France: après le coronavirus, difficile scrutin en vue pour Macron

Après les colères sociales et les critiques sur la gestion de la crise du coronavirus, le parti d’Emmanuel Macron se prépare dimanche à un revers aux élections municipales, une épine de plus dans le pied du président français, à deux ans de la fin de son mandat.

Les Français iront-ils voter ? Mi-mars, à quelques jours du confinement, dans une ambiance alourdie par la peur du nouveau coronavirus, seuls 45% d’entre eux s’étaient déplacés. La France a été durement frappée par le Covid-19 et a enregistré 29.663 décès depuis le début de l’épidémie, selon le bilan publié lundi par le ministère de la Santé.

Cette abstention massive mi-mars n’avait pas vraiment favorisé le parti présidentiel, la République en Marche (LREM): distancé à Paris et Marseille ou Lille, forcé à des alliances avec la droite à Lyon ou Bordeaux, il n’est en position de force dans aucune ville majeure pour le second tour.

«Le problème est que LREM est un parti neuf qui n’a pas d’enracinement local et qui a du mal à s’imposer comme une force. En plus, il a brouillé son image en contractant des alliances à gauche mais surtout à droite après le premier tour», pointe pour l’AFP Jean Garrigues, historien et enseignant à l’université d’Orléans (centre).

«Peut-être la défiance va s’exprimer encore plus par l’abstention que par le vote anti-Macron», ajoute t-il.
Leur objectif – 10.000 places de conseillers municipaux sur les 535.000 que compte la France – est un révélateur de ses faibles ambitions.

Même au Havre, ville portuaire de l’ouest du pays, le Premier ministre Edouard Philippe qui avait pourtant laissé de côté l’étiquette LREM n’est pas certain de l’emporter.

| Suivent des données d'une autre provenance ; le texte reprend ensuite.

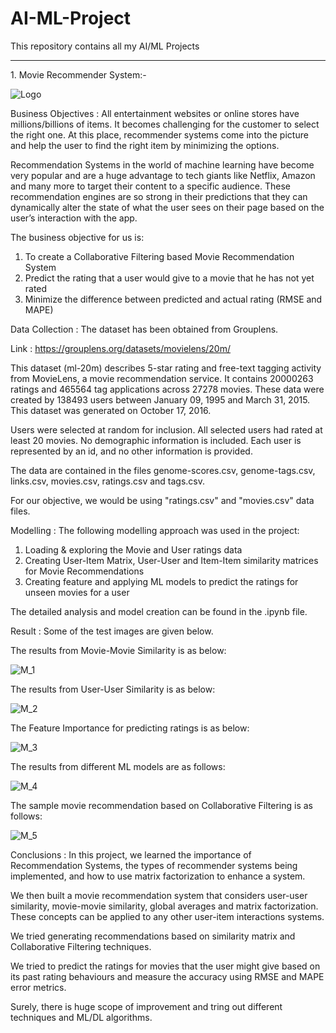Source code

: # AI-ML-Project
This repository contains all my AI/ML Projects
<hr/>
1. Movie Recommender System:-

![Logo](https://github.com/user-attachments/assets/efc8ba56-8f50-45d9-af05-e6bbbf1c58e5)

Business Objectives :
All entertainment websites or online stores have millions/billions of items. It becomes challenging for the customer to select the right one. At this place, recommender systems come into the picture and help the user to find the right item by minimizing the options.

Recommendation Systems in the world of machine learning have become very popular and are a huge advantage to tech giants like Netflix, Amazon and many more to target their content to a specific audience. These recommendation engines are so strong in their predictions that they can dynamically alter the state of what the user sees on their page based on the user’s interaction with the app.

The business objective for us is:

1. To create a Collaborative Filtering based Movie Recommendation System
2. Predict the rating that a user would give to a movie that he has not yet rated
3. Minimize the difference between predicted and actual rating (RMSE and MAPE)
   
Data Collection :
The dataset has been obtained from Grouplens.

Link : https://grouplens.org/datasets/movielens/20m/

This dataset (ml-20m) describes 5-star rating and free-text tagging activity from MovieLens, a movie recommendation service. It contains 20000263 ratings and 465564 tag applications across 27278 movies. These data were created by 138493 users between January 09, 1995 and March 31, 2015. This dataset was generated on October 17, 2016.

Users were selected at random for inclusion. All selected users had rated at least 20 movies. No demographic information is included. Each user is represented by an id, and no other information is provided.

The data are contained in the files genome-scores.csv, genome-tags.csv, links.csv, movies.csv, ratings.csv and tags.csv.

For our objective, we would be using "ratings.csv" and "movies.csv" data files.

Modelling :
The following modelling approach was used in the project:

1. Loading & exploring the Movie and User ratings data
2. Creating User-Item Matrix, User-User and Item-Item similarity matrices for Movie Recommendations
3. Creating feature and applying ML models to predict the ratings for unseen movies for a user

The detailed analysis and model creation can be found in the .ipynb file.

Result :
Some of the test images are given below.

The results from Movie-Movie Similarity is as below:

![M_1](https://github.com/user-attachments/assets/6941425b-f6c3-46d1-8a81-225d12a89ce9)


The results from User-User Similarity is as below:

![M_2](https://github.com/user-attachments/assets/9bcc6760-fcee-475b-a149-9a0a358992f0)



The Feature Importance for predicting ratings is as below:

![M_3](https://github.com/user-attachments/assets/0774da0a-52ad-443e-bf08-fcb8ac5b109d)



The results from different ML models are as follows:

![M_4](https://github.com/user-attachments/assets/a6acc448-60df-4858-8e82-9dafcc0281f3)



The sample movie recommendation based on Collaborative Filtering is as follows:

![M_5](https://github.com/user-attachments/assets/f6cd01e9-8bcf-4575-bec7-236632577a3b)



Conclusions :
In this project, we learned the importance of Recommendation Systems, the types of recommender systems being implemented, and how to use matrix factorization to enhance a system.

We then built a movie recommendation system that considers user-user similarity, movie-movie similarity, global averages and matrix factorization. These concepts can be applied to any other user-item interactions systems.

We tried generating recommendations based on similarity matrix and Collaborative Filtering techniques.

We tried to predict the ratings for movies that the user might give based on its past rating behaviours and measure the accuracy using RMSE and MAPE error metrics.

Surely, there is huge scope of improvement and tring out different techniques and ML/DL algorithms.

Sa défaite contraindrait probablement Emmanuel Macron à un vaste remaniement ministériel. Une situation paradoxale à l’heure où le président a cristallisé les critiques sur la gestion de la crise du coronavirus et où son Premier ministre le dépasse largement dans les études d’opinion.

Reste à savoir à quel point ce drôle de scrutin – trois mois ont séparé le premier du second tour – peut avoir un impact sur la deuxième partie du quinquennat Macron.
Ces dernières semaines, plusieurs défections de députés ont fait perdre à LREM la majorité absolue à l’Assemblée nationale.

Et une débâcle dimanche pourrait fragiliser un peu plus cette majorité affaiblie voire réveiller certaines ambitions en vue de l’élection présidentielle de 2022.

«Lorsqu’on a une conception du pouvoir qui est très verticale, et très personnelle finalement, on peut imaginer qu’il n’a pas envie d’avoir un parti qui soit un boulet au pied», explique Chloé Morin, politologue associée à la Fondation Jean-Jaurès.

Dans les cortèges du mouvement social des «gilets jaunes» en 2018-2019 ou des manifestations contre la réforme des retraites l’hiver dernier, c’est d’ailleurs cette conception verticale du pouvoir qui était largement critiquée.

«Cette vision qui consiste à dire que les partis ne servent à rien, que les syndicats peuvent être contournés, est une vision dangereuse qui peut mener à une colère comme celle des gilets jaunes», confirme Mme Morin.
Probablement soucieux d’évacuer au plus vite cet encombrant scrutin, Emmanuel Macron a d’ores et déjà prévu de s’exprimer le 29 juin, au lendemain du scrutin.

Il donnera ses premières réponses aux propositions formulées par la Convention citoyenne sur le climat, une assemblée de 150 citoyens tirés au sort pour redonner des couleurs à la démocratie directe dans le pays.

Emmanuel Macron pourrait reprendre à son compte certaines mesures, au moment où il cherche à imaginer la France de l’après-coronavirus et à surmonter la profonde crise économique qui en découle.
«Dans cette nouvelle phase, il y a beaucoup d’espoirs, sur l’Etat-providence, la revalorisation des métiers de santé, sur la relance économique et la souveraineté industrielle française – les attentes sont très fortes, et donc les déceptions risquent d’être très grandes», prévient Jean Garrigues.

Le président français est aussi à l’initiative avec la chancelière allemande Angela Merkel d’un mécanisme inédit de mutualisation de la dette européenne – pour l’instant fixé à 750 milliards d’euros – afin d’aider l’UE à surmonter la crise historique engendrée par la pandémie de coronavirus.

Les dirigeants européens ont prévu de se retrouver en face-à-face mi-juillet à Bruxelles pour trouver un accord rapide sur ce plan massif de relance, à l’issue d’un premier tour de table la semaine dernière, qui a mis en évidence des désaccords.